DISN: Deep Implicit Surface Network for High-quality Single-view 3D Reconstruction

(will incorporate latest updates)

We just released a rendered datasets of Shapenet with more view variations that contains RGB, albedo, depth and normal 2D images. Rendering scripts for both v1 and v2 are available.

Please cite our paper DISN: Deep Implicit Surface Network for High-quality Single-view 3D Reconstruction (NeurIPS 2019)

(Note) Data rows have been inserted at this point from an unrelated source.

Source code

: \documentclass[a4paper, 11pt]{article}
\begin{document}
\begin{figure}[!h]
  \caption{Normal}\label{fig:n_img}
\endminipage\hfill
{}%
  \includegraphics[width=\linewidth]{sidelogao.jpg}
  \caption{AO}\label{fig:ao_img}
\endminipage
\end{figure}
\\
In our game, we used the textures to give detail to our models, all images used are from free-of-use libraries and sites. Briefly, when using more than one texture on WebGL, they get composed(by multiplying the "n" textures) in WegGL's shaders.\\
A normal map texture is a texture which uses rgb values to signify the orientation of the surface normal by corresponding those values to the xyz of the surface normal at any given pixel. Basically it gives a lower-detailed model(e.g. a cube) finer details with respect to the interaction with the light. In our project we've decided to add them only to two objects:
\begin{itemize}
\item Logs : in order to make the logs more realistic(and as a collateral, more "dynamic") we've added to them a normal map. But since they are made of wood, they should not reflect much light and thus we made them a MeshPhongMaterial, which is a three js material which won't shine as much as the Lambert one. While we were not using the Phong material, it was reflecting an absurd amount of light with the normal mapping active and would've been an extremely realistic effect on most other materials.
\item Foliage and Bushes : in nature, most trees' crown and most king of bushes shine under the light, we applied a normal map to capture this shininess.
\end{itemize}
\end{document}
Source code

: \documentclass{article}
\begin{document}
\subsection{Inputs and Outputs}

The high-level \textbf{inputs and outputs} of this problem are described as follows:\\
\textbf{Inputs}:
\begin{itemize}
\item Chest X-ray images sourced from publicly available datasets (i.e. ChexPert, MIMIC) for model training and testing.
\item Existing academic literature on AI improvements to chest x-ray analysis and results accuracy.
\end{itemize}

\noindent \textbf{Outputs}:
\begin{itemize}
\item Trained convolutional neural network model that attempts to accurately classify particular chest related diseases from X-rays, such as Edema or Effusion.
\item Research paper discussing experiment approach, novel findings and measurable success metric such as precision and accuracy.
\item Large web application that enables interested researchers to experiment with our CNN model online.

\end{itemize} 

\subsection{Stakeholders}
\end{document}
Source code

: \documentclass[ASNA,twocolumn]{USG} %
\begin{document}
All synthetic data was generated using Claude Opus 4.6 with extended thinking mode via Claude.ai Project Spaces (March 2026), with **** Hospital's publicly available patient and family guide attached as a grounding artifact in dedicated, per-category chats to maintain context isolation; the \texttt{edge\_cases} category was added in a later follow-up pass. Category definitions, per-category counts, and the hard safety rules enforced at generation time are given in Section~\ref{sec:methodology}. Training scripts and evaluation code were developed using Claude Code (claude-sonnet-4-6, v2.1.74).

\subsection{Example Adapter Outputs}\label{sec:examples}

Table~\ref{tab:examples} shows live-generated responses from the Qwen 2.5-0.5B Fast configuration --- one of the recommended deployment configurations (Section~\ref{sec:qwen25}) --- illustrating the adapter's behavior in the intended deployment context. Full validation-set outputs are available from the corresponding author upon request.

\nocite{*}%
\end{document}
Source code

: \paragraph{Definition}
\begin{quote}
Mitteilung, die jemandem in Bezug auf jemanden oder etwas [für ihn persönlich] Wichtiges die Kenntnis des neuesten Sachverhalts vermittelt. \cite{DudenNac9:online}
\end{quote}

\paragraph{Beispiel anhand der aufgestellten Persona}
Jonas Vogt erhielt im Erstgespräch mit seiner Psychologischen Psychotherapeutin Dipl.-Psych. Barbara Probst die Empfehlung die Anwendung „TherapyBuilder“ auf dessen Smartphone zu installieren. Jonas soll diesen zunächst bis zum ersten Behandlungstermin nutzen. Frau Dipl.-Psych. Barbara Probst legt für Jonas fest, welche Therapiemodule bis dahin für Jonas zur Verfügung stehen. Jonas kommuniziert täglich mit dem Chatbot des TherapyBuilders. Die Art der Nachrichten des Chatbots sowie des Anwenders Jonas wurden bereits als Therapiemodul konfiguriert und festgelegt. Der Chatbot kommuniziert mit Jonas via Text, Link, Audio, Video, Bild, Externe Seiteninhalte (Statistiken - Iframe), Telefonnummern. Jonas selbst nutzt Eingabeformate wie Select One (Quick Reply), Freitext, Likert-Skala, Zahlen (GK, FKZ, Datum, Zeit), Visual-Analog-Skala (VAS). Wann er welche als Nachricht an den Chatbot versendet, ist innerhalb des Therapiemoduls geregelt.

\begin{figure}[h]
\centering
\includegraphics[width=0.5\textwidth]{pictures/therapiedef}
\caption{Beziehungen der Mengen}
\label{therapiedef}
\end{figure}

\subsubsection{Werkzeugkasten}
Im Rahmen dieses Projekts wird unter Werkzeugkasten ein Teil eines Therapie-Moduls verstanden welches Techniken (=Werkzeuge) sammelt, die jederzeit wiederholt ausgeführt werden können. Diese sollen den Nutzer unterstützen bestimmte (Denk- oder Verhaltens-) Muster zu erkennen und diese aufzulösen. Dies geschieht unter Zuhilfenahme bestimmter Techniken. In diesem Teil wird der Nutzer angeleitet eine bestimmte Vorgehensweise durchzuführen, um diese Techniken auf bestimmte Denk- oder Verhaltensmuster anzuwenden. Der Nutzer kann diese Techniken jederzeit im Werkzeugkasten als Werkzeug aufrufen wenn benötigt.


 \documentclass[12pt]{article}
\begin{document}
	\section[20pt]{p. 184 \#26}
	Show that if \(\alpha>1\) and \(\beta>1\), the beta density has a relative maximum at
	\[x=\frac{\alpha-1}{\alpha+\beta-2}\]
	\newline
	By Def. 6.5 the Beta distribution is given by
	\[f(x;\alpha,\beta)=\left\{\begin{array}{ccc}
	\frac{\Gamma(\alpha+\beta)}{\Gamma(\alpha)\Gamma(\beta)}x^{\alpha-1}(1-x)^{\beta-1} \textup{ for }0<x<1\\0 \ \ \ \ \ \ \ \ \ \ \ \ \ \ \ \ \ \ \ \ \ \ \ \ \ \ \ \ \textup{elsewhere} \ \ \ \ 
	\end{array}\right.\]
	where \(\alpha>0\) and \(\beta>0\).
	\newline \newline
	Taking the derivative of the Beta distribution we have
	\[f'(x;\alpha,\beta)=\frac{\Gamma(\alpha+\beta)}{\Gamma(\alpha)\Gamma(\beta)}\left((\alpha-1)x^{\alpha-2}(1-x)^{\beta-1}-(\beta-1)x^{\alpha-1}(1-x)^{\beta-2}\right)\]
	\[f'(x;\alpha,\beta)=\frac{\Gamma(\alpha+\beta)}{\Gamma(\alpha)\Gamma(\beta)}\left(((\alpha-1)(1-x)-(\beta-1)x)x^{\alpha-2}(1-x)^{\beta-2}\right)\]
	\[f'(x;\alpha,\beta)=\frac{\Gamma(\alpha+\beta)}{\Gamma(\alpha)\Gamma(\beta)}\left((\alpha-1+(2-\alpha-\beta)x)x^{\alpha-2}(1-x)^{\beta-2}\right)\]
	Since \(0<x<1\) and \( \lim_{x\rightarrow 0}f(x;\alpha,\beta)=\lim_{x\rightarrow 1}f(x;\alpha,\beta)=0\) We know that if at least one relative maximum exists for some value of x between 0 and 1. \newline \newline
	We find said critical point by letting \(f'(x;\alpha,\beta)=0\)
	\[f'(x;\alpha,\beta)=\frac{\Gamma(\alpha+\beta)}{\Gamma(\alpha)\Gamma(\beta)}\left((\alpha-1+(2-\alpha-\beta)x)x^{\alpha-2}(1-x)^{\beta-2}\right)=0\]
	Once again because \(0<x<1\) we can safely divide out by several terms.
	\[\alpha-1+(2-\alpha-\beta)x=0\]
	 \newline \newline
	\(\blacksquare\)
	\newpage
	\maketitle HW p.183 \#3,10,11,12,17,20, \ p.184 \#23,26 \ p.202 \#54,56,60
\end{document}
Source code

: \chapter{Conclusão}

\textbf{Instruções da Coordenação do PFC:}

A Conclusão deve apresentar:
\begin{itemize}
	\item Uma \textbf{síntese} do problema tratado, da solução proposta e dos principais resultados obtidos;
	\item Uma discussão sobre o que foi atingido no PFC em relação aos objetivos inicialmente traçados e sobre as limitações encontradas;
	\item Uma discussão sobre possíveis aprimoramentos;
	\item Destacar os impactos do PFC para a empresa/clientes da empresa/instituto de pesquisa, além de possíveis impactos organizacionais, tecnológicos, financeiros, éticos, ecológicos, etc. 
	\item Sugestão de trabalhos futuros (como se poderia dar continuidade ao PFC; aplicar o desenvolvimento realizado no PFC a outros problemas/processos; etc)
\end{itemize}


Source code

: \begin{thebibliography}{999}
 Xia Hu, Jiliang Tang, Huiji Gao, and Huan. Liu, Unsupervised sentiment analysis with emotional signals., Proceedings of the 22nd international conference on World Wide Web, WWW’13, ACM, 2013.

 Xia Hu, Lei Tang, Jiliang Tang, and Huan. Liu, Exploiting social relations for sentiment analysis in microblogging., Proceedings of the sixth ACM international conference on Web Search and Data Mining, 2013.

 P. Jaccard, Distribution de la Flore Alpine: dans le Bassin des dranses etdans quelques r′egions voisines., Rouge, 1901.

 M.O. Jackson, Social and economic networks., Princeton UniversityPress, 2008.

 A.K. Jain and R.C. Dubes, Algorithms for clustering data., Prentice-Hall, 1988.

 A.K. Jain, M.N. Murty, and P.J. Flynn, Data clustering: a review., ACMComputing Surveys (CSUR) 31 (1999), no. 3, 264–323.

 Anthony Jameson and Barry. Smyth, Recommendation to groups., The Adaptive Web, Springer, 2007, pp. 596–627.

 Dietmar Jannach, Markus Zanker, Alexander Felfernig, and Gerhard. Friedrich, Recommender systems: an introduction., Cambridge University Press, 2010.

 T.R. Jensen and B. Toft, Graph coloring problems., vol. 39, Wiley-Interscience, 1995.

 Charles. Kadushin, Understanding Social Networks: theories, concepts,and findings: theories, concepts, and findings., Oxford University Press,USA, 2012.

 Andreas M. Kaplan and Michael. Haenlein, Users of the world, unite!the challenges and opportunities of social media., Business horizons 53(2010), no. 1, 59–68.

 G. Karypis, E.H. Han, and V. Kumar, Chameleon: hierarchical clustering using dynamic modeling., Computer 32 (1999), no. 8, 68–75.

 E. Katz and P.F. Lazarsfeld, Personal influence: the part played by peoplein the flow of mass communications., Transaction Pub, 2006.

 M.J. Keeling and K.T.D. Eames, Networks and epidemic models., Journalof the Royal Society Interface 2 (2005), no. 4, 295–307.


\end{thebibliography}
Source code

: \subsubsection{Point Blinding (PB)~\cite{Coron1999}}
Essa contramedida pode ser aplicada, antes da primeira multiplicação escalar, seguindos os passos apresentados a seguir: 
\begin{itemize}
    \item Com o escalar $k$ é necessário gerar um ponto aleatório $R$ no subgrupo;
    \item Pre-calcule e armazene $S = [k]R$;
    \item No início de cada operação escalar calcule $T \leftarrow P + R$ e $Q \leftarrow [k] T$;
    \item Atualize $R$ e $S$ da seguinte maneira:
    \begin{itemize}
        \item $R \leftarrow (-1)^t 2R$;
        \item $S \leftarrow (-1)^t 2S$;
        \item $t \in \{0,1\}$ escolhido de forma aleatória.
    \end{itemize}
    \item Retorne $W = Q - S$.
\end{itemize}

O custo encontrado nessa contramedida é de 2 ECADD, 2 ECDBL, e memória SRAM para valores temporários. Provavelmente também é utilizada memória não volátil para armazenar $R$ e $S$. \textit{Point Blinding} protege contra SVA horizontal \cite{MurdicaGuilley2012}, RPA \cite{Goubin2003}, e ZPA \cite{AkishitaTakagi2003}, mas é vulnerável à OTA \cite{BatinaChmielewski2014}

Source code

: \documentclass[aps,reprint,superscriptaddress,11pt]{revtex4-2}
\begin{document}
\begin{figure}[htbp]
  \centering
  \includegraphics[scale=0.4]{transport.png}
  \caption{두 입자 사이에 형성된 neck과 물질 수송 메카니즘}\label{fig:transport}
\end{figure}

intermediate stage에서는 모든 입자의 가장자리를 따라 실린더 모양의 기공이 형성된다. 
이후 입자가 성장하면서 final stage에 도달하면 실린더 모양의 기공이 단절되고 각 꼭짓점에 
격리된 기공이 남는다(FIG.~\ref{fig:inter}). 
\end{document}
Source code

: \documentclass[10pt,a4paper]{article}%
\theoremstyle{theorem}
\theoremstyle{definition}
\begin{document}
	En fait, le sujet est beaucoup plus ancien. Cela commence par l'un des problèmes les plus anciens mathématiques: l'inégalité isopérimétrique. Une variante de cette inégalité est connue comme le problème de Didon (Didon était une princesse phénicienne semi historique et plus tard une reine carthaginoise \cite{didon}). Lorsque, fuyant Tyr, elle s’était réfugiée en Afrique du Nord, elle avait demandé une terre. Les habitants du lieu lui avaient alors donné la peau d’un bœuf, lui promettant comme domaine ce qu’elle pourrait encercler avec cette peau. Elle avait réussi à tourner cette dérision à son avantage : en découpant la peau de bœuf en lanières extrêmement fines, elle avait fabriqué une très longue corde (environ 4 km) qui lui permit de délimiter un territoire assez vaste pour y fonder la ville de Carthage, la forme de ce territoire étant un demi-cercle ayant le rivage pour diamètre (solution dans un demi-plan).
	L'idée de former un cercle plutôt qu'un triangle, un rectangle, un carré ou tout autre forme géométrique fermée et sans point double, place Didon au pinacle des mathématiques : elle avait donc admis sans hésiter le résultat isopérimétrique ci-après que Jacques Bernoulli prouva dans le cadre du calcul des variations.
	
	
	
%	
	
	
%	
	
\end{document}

@incollection{NIPS2019_8340,
title = {DISN: Deep Implicit Surface Network for High-quality Single-view 3D Reconstruction},
author = {Xu, Qiangeng and Wang, Weiyue and Ceylan, Duygu and Mech, Radomir and Neumann, Ulrich},
booktitle = {Advances in Neural Information Processing Systems 32},
editor = {H. Wallach and H. Larochelle and A. Beygelzimer and F. d\textquotesingle Alch\'{e}-Buc and E. Fox and R. Garnett},
pages = {492--502},
year = {2019},
publisher = {Curran Associates, Inc.},
url = {http://papers.nips.cc/paper/8340-disn-deep-implicit-surface-network-for-high-quality-single-view-3d-reconstruction.pdf}
}

Primary contact: Qiangeng Xu*

System Requirements

GPU: 1080Ti (Other models can consider decrease the batch size if overflow)
system: Ubuntu 16.04 (if your linux version can support tensorflow 1.10, it's going to be ok)
tensorflow 1.10(should be able to run with 1.11, 1.12,1.13)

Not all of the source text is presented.